The city is on pace to meet Mayor Bill de Blasio’s ambitious goals for affordable housing construction, according to a new report from the New York Building Congress.
The report found that workers have built almost 35,000 new units of affordable housing since 2014, with most growth occurring in Brooklyn and the Bronx. The mayor’s goal is to preserve or build 300,000 affordable housing units by 2026 and hopes to reach 40 percent of these through construction. The total of 34,482 represents about 29 percent of the construction target so far.
Overall, 109,767 units of affordable housing have been built or preserved since 2014, when de Blasio first announced his affordable housing plan. Of these units, about 75,000 have arrived through preservation efforts.
There were 9,140 units constructed in fiscal year 2018, the most for any fiscal year so far.
The Bronx has seen the most new affordable housing units at 11,670, or 40 percent. Brooklyn comes next with 8,494 units, or 30 percent, and Manhattan followed at 18 percent, or 5,289 units. Queens has seen 2,852 new affordable units, while Staten Island has seen 508.
About 58 percent of the new units are for households earning between 51 and 80 percent of area median income ($68,720 for a family of three), while 11 percent were for households making between 31 and 50 percent of area median income ($25,770 to $42,950). Roughly 19 percent were for households making 30 percent or less of area median income, which is $25,770 or less for a family of three.
The vast majority of affordable units have received some form of tax benefit, and only 12 percent have received no tax benefit at all.

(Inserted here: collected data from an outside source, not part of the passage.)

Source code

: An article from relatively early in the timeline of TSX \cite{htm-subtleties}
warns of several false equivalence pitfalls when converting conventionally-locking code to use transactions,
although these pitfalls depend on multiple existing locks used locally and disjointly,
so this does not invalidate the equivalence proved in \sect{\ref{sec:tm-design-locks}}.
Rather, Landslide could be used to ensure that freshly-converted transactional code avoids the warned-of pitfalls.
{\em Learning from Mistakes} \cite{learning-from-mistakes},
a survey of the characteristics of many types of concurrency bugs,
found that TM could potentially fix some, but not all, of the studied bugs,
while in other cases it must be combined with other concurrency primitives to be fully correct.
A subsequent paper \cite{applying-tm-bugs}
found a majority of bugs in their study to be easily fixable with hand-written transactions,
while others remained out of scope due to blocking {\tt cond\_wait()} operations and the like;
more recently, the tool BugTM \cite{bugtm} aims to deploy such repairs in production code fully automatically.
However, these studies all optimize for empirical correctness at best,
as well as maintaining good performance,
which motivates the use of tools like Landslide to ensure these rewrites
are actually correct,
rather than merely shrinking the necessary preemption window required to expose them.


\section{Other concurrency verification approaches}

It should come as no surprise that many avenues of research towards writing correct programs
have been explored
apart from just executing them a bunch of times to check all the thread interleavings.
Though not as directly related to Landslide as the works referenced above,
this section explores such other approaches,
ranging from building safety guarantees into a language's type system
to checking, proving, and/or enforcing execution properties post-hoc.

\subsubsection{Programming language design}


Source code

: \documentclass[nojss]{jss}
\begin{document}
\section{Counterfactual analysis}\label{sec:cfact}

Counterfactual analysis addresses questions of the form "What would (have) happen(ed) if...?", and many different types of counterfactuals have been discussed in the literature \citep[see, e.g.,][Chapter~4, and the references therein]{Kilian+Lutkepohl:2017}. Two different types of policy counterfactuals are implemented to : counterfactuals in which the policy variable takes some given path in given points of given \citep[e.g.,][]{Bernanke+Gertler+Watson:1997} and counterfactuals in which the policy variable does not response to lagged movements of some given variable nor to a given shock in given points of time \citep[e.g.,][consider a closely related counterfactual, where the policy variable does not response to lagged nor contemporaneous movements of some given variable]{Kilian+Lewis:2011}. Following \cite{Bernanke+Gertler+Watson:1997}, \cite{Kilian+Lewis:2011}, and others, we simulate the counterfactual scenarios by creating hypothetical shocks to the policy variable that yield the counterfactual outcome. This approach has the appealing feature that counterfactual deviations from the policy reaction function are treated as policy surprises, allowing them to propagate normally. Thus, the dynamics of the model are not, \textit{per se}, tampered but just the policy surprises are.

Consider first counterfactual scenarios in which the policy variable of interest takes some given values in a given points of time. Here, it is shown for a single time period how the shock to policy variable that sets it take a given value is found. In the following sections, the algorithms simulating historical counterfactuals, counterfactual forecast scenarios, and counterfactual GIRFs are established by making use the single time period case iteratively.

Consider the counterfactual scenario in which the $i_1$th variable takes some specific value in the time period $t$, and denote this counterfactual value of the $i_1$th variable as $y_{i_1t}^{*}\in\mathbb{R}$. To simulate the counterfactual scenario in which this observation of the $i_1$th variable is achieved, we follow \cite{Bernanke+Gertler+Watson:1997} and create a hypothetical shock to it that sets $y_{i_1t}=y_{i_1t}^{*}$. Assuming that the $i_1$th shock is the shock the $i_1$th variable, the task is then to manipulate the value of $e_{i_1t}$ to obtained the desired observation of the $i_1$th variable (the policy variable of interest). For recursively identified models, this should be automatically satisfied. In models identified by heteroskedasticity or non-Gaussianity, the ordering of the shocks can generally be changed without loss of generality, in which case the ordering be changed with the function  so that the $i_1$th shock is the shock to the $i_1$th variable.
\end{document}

The most common one is the Article XI benefit for corporations building low-income housing, which 23 percent of projects have used.
“The lack of affordable housing for New Yorkers is an emergent and worsening crisis,” NYBC president Carlo Scissura said in a statement. “Members of the design, construction and real estate industry must continue to work with the mayor’s office to remedy this housing shortfall and keep New York City a great place to live.”